■ Exercise brief: When you respond, restate each record exactly as it is given.

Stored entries
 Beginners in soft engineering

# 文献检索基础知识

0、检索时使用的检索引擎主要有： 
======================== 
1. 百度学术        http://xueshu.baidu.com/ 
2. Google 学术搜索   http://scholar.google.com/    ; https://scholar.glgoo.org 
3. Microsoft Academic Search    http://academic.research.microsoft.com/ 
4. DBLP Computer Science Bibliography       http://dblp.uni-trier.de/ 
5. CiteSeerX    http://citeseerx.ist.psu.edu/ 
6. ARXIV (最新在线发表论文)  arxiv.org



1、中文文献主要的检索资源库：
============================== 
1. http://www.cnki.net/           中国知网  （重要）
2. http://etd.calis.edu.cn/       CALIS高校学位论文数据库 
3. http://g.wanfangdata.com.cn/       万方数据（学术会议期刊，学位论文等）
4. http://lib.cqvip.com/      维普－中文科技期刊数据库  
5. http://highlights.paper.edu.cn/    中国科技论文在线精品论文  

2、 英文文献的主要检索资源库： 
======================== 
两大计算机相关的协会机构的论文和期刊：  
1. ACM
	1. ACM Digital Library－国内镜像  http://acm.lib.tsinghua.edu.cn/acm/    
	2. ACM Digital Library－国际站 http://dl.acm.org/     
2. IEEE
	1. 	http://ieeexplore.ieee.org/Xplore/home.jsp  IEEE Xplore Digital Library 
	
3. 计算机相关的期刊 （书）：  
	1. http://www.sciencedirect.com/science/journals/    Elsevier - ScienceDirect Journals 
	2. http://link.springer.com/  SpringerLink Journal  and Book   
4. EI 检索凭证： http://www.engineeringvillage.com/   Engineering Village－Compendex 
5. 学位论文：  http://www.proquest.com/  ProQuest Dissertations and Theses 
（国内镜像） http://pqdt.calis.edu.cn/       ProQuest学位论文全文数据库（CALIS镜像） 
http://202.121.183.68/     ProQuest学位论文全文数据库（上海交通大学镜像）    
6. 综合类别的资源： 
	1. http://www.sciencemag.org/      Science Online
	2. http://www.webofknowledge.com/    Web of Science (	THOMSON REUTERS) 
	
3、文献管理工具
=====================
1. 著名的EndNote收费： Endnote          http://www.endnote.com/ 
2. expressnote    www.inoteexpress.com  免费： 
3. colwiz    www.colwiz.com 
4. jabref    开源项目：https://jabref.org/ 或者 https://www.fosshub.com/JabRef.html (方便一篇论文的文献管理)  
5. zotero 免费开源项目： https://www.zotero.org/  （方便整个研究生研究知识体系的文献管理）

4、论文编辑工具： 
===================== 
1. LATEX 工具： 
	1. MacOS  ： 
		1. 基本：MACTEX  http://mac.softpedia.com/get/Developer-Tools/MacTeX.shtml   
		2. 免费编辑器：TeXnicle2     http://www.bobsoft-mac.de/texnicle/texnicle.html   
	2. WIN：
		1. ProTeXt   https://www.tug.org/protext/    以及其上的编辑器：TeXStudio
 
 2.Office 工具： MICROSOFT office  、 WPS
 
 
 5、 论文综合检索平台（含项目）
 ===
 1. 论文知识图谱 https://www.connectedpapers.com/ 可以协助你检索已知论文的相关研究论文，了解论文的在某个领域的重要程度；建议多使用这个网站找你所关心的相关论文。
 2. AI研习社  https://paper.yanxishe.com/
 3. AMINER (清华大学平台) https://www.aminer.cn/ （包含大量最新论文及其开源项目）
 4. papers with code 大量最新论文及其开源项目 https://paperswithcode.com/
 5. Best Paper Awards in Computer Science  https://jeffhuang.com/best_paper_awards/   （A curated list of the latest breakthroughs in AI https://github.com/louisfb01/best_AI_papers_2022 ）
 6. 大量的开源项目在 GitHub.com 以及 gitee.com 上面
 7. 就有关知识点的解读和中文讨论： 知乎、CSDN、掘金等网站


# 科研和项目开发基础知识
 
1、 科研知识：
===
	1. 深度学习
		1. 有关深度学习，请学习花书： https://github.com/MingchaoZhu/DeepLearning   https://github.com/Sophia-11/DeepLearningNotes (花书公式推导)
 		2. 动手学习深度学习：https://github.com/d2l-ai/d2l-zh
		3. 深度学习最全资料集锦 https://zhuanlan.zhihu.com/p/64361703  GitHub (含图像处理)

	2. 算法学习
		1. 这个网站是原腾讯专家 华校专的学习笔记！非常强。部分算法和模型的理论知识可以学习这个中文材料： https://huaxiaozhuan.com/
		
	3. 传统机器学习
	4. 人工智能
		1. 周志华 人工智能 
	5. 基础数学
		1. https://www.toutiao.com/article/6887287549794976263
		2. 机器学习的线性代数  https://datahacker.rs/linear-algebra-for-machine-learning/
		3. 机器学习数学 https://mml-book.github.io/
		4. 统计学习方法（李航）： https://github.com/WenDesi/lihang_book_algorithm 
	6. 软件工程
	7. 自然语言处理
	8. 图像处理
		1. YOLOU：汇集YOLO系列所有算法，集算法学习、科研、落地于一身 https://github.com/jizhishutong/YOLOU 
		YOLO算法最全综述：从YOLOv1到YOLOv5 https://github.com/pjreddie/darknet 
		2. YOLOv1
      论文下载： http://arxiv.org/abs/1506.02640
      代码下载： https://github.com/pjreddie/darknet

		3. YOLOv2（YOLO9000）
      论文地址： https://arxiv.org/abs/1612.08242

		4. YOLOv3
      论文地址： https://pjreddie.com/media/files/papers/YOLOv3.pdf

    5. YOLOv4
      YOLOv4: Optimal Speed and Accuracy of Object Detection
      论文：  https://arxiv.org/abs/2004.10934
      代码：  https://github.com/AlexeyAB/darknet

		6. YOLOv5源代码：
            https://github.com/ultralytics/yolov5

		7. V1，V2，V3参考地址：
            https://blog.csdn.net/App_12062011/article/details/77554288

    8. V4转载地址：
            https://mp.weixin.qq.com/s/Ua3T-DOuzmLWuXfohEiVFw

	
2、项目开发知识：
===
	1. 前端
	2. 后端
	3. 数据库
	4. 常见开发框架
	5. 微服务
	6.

■ Completed exercise:
 Beginners in soft engineering

# 文献检索基础知识

0、检索时使用的检索引擎主要有： 
======================== 
1. 百度学术        http://xueshu.baidu.com/ 
2. Google 学术搜索   http://scholar.google.com/    ; https://scholar.glgoo.org 
3. Microsoft Academic Search    http://academic.research.microsoft.com/ 
4. DBLP Computer Science Bibliography       http://dblp.uni-trier.de/ 
5. CiteSeerX    http://citeseerx.ist.psu.edu/ 
6. ARXIV (最新在线发表论文)  arxiv.org



1、中文文献主要的检索资源库：
============================== 
1. http://www.cnki.net/           中国知网  （重要）
2. http://etd.calis.edu.cn/       CALIS高校学位论文数据库 
3. http://g.wanfangdata.com.cn/       万方数据（学术会议期刊，学位论文等）
4. http://lib.cqvip.com/      维普－中文科技期刊数据库  
5. http://highlights.paper.edu.cn/    中国科技论文在线精品论文  

2、 英文文献的主要检索资源库： 
======================== 
两大计算机相关的协会机构的论文和期刊：  
1. ACM
	1. ACM Digital Library－国内镜像  http://acm.lib.tsinghua.edu.cn/acm/    
	2. ACM Digital Library－国际站 http://dl.acm.org/     
2. IEEE
	1. 	http://ieeexplore.ieee.org/Xplore/home.jsp  IEEE Xplore Digital Library 
	
3. 计算机相关的期刊 （书）：  
	1. http://www.sciencedirect.com/science/journals/    Elsevier - ScienceDirect Journals 
	2. http://link.springer.com/  SpringerLink Journal  and Book   
4. EI 检索凭证： http://www.engineeringvillage.com/   Engineering Village－Compendex 
5. 学位论文：  http://www.proquest.com/  ProQuest Dissertations and Theses 
（国内镜像） http://pqdt.calis.edu.cn/       ProQuest学位论文全文数据库（CALIS镜像） 
http://202.121.183.68/     ProQuest学位论文全文数据库（上海交通大学镜像）    
6. 综合类别的资源： 
	1. http://www.sciencemag.org/      Science Online
	2. http://www.webofknowledge.com/    Web of Science (	THOMSON REUTERS) 
	
3、文献管理工具
=====================
1. 著名的EndNote收费： Endnote          http://www.endnote.com/ 
2. expressnote    www.inoteexpress.com  免费： 
3. colwiz    www.colwiz.com 
4. jabref    开源项目：https://jabref.org/ 或者 https://www.fosshub.com/JabRef.html (方便一篇论文的文献管理)  
5. zotero 免费开源项目： https://www.zotero.org/  （方便整个研究生研究知识体系的文献管理）

4、论文编辑工具： 
===================== 
1. LATEX 工具： 
	1. MacOS  ： 
		1. 基本：MACTEX  http://mac.softpedia.com/get/Developer-Tools/MacTeX.shtml   
		2. 免费编辑器：TeXnicle2     http://www.bobsoft-mac.de/texnicle/texnicle.html   
	2. WIN：
		1. ProTeXt   https://www.tug.org/protext/    以及其上的编辑器：TeXStudio
 
 2.Office 工具： MICROSOFT office  、 WPS
 
 
 5、 论文综合检索平台（含项目）
 ===
 1. 论文知识图谱 https://www.connectedpapers.com/ 可以协助你检索已知论文的相关研究论文，了解论文的在某个领域的重要程度；建议多使用这个网站找你所关心的相关论文。
 2. AI研习社  https://paper.yanxishe.com/
 3. AMINER (清华大学平台) https://www.aminer.cn/ （包含大量最新论文及其开源项目）
 4. papers with code 大量最新论文及其开源项目 https://paperswithcode.com/
 5. Best Paper Awards in Computer Science  https://jeffhuang.com/best_paper_awards/   （A curated list of the latest breakthroughs in AI https://github.com/louisfb01/best_AI_papers_2022 ）
 6. 大量的开源项目在 GitHub.com 以及 gitee.com 上面
 7. 就有关知识点的解读和中文讨论： 知乎、CSDN、掘金等网站


# 科研和项目开发基础知识
 
1、 科研知识：
===
	1. 深度学习
		1. 有关深度学习，请学习花书： https://github.com/MingchaoZhu/DeepLearning   https://github.com/Sophia-11/DeepLearningNotes (花书公式推导)
 		2. 动手学习深度学习：https://github.com/d2l-ai/d2l-zh
		3. 深度学习最全资料集锦 https://zhuanlan.zhihu.com/p/64361703  GitHub (含图像处理)

	2. 算法学习
		1. 这个网站是原腾讯专家 华校专的学习笔记！非常强。部分算法和模型的理论知识可以学习这个中文材料： https://huaxiaozhuan.com/
		
	3. 传统机器学习
	4. 人工智能
		1. 周志华 人工智能 
	5. 基础数学
		1. https://www.toutiao.com/article/6887287549794976263
		2. 机器学习的线性代数  https://datahacker.rs/linear-algebra-for-machine-learning/
		3. 机器学习数学 https://mml-book.github.io/
		4. 统计学习方法（李航）： https://github.com/WenDesi/lihang_book_algorithm 
	6. 软件工程
	7. 自然语言处理
	8. 图像处理
		1. YOLOU：汇集YOLO系列所有算法，集算法学习、科研、落地于一身 https://github.com/jizhishutong/YOLOU 
		YOLO算法最全综述：从YOLOv1到YOLOv5 https://github.com/pjreddie/darknet 
		2. YOLOv1
      论文下载： http://arxiv.org/abs/1506.02640
      代码下载： https://github.com/pjreddie/darknet

		3. YOLOv2（YOLO9000）
      论文地址： https://arxiv.org/abs/1612.08242

		4. YOLOv3
      论文地址： https://pjreddie.com/media/files/papers/YOLOv3.pdf

    5. YOLOv4
      YOLOv4: Optimal Speed and Accuracy of Object Detection
      论文：  https://arxiv.org/abs/2004.10934
      代码：  https://github.com/AlexeyAB/darknet

		6. YOLOv5源代码：
            https://github.com/ultralytics/yolov5

		7. V1，V2，V3参考地址：
            https://blog.csdn.net/App_12062011/article/details/77554288

    8. V4转载地址：
            https://mp.weixin.qq.com/s/Ua3T-DOuzmLWuXfohEiVFw

	
2、项目开发知识：
===
	1. 前端
	2. 后端
	3. 数据库
	4. 常见开发框架
	5. 微服务
	6.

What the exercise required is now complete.